Genoa 1667 - Genoa 1749
Although born in Genoa, Alessandro Magnasco left the city at a young age and received his artistic training in Milan, where his style soon departed from the more colourful Genoese manner exemplified by the work of his father, the painter Stefano Magnasco. According to the Genoese art historian and biographer Carlo Giuseppe Ratti, the younger Magnasco, who was known by the nickname ‘Il Lissandrino’, made his early reputation as a portrait painter. He also spent much of his early career as a specialist in figure painting, charged with the depiction of staffage in the paintings of other artists, notably the landscape painters Antonio Francesco Peruzzini and Carlo Antonio Tavella, as well as the architectural painter Clemente Spera. Magnasco’s own genre paintings – ‘Ceremonies of the church, schools of maids and youths, chapters of friars, military exercises, artists’ shops, Jewish synagogues...painted with humour and delight’, in the words of the 18th century art historian Luigi Lanzi – also proved very popular. Together with Peruzzini, Magnasco worked at the Florentine court of the Grand Duke Ferdinando de’ Medici between 1703 and 1709.
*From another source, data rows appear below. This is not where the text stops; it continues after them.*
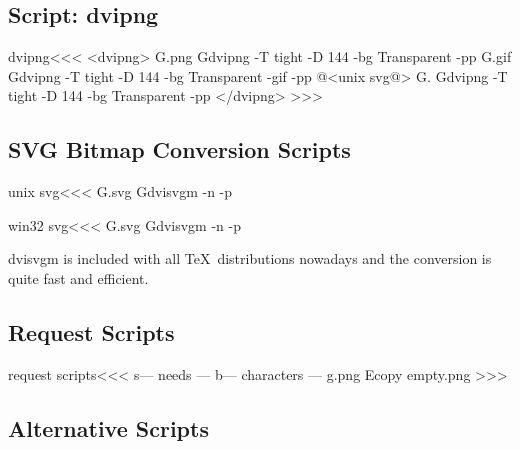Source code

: \documentclass{article}
\begin{document}
\subsection{Script: dvipng}

 \<dvipng\><<<
 <dvipng>
G.png
Gdvipng -T tight -D 144 -bg Transparent -pp %
G.gif
Gdvipng -T tight -D 144 -bg Transparent -gif -pp %
@<unix svg@>
G.
Gdvipng -T tight -D 144 -bg Transparent -pp %
  </dvipng>
>>>


\subsection{SVG Bitmap Conversion Scripts} 

\<unix svg\><<<
G.svg
Gdvisvgm -n -p %


\<win32 svg\><<<
G.svg
Gdvisvgm -n -p %

dvisvgm is included with all \TeX\ distributions nowadays and the
conversion is quite fast and efficient.


\subsection{Request Scripts}

\<request scripts\><<<
 s--- needs --- %
 b--- characters ---
 g.png
 Ecopy  empty.png %
>>>


\subsection{Alternative Scripts}
\end{document}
It was only in the 1720s, when he was in his fifties, that Magnasco began to produce his own independent landscape paintings. Painted in a distinctive manner characterized by rapid brushstrokes and dissolved, almost liquefied forms, these works were invariably crowded with figures, particularly monks, hermits and beggars. That Magnasco was drawn towards such figure types is indicative of the particular influence on him of the 17th century Dutch and Flemish genre paintings that he would have seen in the Medici collections in Florence, as well as the prints of the early 17th century Medici court artist Jacques Callot. He continued to enjoy aristocratic patronage on his return to Milan, counting among his clientele members of the Borromeo and Visconti families. In 1735 Magnasco settled in his native Genoa for good, although he never really abandoned the sombre colours and interest in dramatic light effects characteristic of the Lombard tradition. Lanzi notes that his work was, in fact, more appreciated in Lombardy than in his native Genoa: ‘His bold touch, though joined to a noble conception and to correct drawing, did not attract in Genoa, because it is far removed from the finish and union of tints which these masters followed; hence Magnasco worked little in his native country, and left no scholar there.’ Although he is known to have painted a number of large religious works, the only surviving examples are a Supper at Emmaus for the Genoese monastery of San Francesco in Albaro and a remarkable Sacrilegious Robbery, painted in 1731 for the church of Santa Maria Assunta di Campomoro in the town of Siziano, and today in the Palazzo Arcivescovile in Milan. Despite the success he achieved in his lifetime, Magnasco’s work was largely forgotten quite soon after his death. His oeuvre was only rediscovered by scholars in the first quarter of the 20th century, when the artist became something of a cult figure.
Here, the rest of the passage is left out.